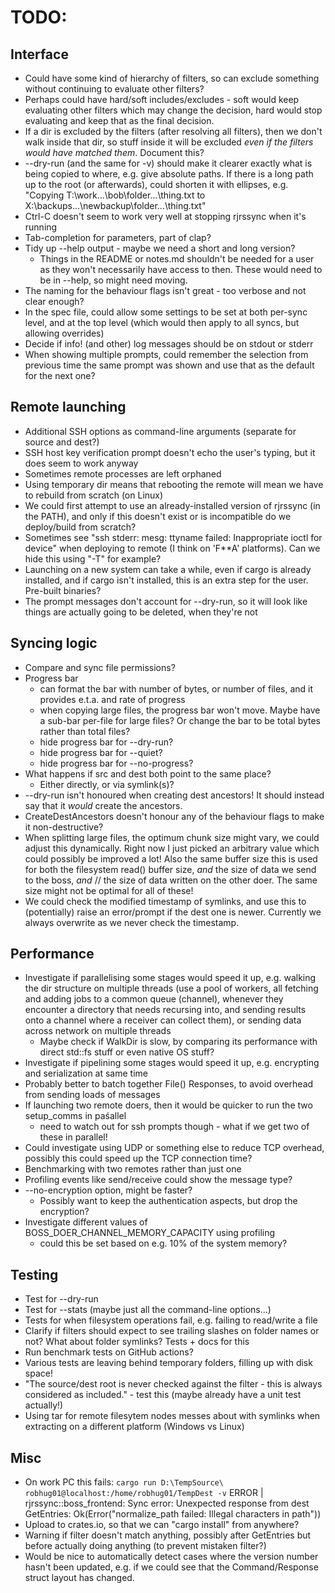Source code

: TODO:
=====

Interface
----------

* Could have some kind of hierarchy of filters, so can exclude something without continuing to evaluate other filters?
* Perhaps could have hard/soft includes/excludes - soft would keep evaluating other filters which may change the decision, hard would stop evaluating and keep that as the final decision.
* If a dir is excluded by the filters (after resolving all filters), then we don't walk inside that dir, so stuff inside it will be excluded *even if the filters would have matched them*. Document this?
* --dry-run (and the same for -v) should make it clearer exactly what is being copied to where, e.g. give absolute paths. If there is a long path up to the root (or afterwards), could shorten it with ellipses, e.g. "Copying T:\work\...\bob\folder\...\thing.txt to X:\backups\...\newbackup\folder\...\thing.txt"
* Ctrl-C doesn't seem to work very well at stopping rjrssync when it's running
* Tab-completion for parameters, part of clap?
* Tidy up --help output - maybe we need a short and long version?
  - Things in the README or notes.md shouldn't be needed for a user as they won't necessarily have access to then. These would need to be in --help, so might need moving.
* The naming for the behaviour flags isn't great - too verbose and not clear enough?
* In the spec file, could allow some settings to be set at both per-sync level, and at the top level (which would then apply to all syncs, but allowing overrides)
* Decide if info! (and other) log messages should be on stdout or stderr
* When showing multiple prompts, could remember the selection from previous time the same prompt was shown and use that as the default for the next one?


Remote launching
----------------

* Additional SSH options as command-line arguments (separate for source and dest?)
* SSH host key verification prompt doesn't echo the user's typing, but it does seem to work anyway
* Sometimes remote processes are left orphaned
* Using temporary dir means that rebooting the remote will mean we have to rebuild from scratch (on Linux)
* We could first attempt to use an already-installed version of rjrssync (in the PATH), and only if this
doesn't exist or is incompatible do we deploy/build from scratch?
* Sometimes see "ssh stderr: mesg: ttyname failed: Inappropriate ioctl for device" when deploying to remote (I think
on 'F**A' platforms). Can we hide this using "-T" for example?
* Launching on a new system can take a while, even if cargo is already installed, and if cargo isn't installed,
this is an extra step for the user. Pre-built binaries?
* The prompt messages don't account for --dry-run, so it will look like things are actually going to be deleted, when they're not

Syncing logic
-------------

* Compare and sync file permissions?
* Progress bar
  - can format the bar with number of bytes, or number of files, and it provides e.t.a. and rate of progress
  - when copying large files, the progress bar won't move. Maybe have a sub-bar per-file for large files? Or change
   the bar to be total bytes rather than total files?
  - hide progress bar for --dry-run?
  - hide progress bar for --quiet?
  - hide progress bar for --no-progress?
* What happens if src and dest both point to the same place?
   - Either directly, or via symlink(s)?
* --dry-run isn't honoured when creating dest ancestors! It should instead say that it _would_ create the ancestors.
* CreateDestAncestors doesn't honour any of the behaviour flags to make it non-destructive?
* When splitting large files, the optimum chunk size might vary, we could adjust this dynamically.
Right now I just picked an arbitrary value which could possibly be improved a lot!
Also the same buffer size this is used for both the filesystem read() buffer size, _and_ the size of data we send to the boss, _and_
// the size of data written on the other doer. The same size might not be optimal for all of these!
* We could check the modified timestamp of symlinks, and use this to (potentially) raise an error/prompt if the dest one is newer. Currently we always overwrite as we never check the timestamp.

Performance
------------

* Investigate if parallelising some stages would speed it up, e.g. walking the dir structure on multiple threads (use a pool of workers, all fetching and adding jobs to a common queue (channel), whenever they encounter a directory that needs recursing into, and sending results onto a channel where a receiver can collect them), or sending data across network on multiple threads
   - Maybe check if WalkDir is slow, by comparing its performance with direct std::fs stuff or even native OS stuff?
* Investigate if pipelining some stages would speed it up, e.g. encrypting and serialization at same time
* Probably better to batch together File() Responses, to avoid overhead from sending loads of messages
* If launching two remote doers, then it would be quicker to run the two setup_comms in paśallel
   - need to watch out for ssh prompts though - what if we get two of these in parallel!
* Could investigate using UDP or something else to reduce TCP overhead, possibly this could speed up the TCP connection time?
* Benchmarking with two remotes rather than just one
* Profiling events like send/receive could show the message type?
* --no-encryption option, might be faster?
   - Possibly want to keep the authentication aspects, but drop the encryption?
* Investigate different values of BOSS_DOER_CHANNEL_MEMORY_CAPACITY using profiling
   - could this be set based on e.g. 10% of the system memory?

Testing
-------

* Test for --dry-run
* Test for --stats (maybe just all the command-line options...)
* Tests for when filesystem operations fail, e.g. failing to read/write a file
* Clarify if filters should expect to see trailing slashes on folder names or not? What about folder symlinks? Tests + docs for this
* Run benchmark tests on GitHub actions?
* Various tests are leaving behind temporary folders, filling up with disk space!
* "The source/dest root is never checked against the filter - this is always considered as included." - test this (maybe already have a unit test actually!)
* Using tar for remote filesytem nodes messes about with symlinks when extracting on a different platform (Windows vs Linux)

Misc
-----

* On work PC this fails:
`cargo run D:\TempSource\ robhug01@localhost:/home/robhug01/TempDest -v`
ERROR | rjrssync::boss_frontend: Sync error: Unexpected response from dest GetEntries: Ok(Error("normalize_path failed: Illegal characters in path"))
* Upload to crates.io, so that we can "cargo install" from anywhere?
* Warning if filter doesn't match anything, possibly after GetEntries but before actually doing anything (to prevent mistaken filter?)
* Would be nice to automatically detect cases where the version number hasn't been updated, e.g. if we
could see that the Command/Response struct layout has changed.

────────────────────────────────────────

REQUIRED WORK:
Using the data above, repeat exactly the lines that begin at the line with "them*. Document this?" and end at the line with "but allowing overrides)", both ends included.

YOUR RESPONSE:
* If a dir is excluded by the filters (after resolving all filters), then we don't walk inside that dir, so stuff inside it will be excluded *even if the filters would have matched them*. Document this?
* --dry-run (and the same for -v) should make it clearer exactly what is being copied to where, e.g. give absolute paths. If there is a long path up to the root (or afterwards), could shorten it with ellipses, e.g. "Copying T:\work\...\bob\folder\...\thing.txt to X:\backups\...\newbackup\folder\...\thing.txt"
* Ctrl-C doesn't seem to work very well at stopping rjrssync when it's running
* Tab-completion for parameters, part of clap?
* Tidy up --help output - maybe we need a short and long version?
  - Things in the README or notes.md shouldn't be needed for a user as they won't necessarily have access to then. These would need to be in --help, so might need moving.
* The naming for the behaviour flags isn't great - too verbose and not clear enough?
* In the spec file, could allow some settings to be set at both per-sync level, and at the top level (which would then apply to all syncs, but allowing overrides)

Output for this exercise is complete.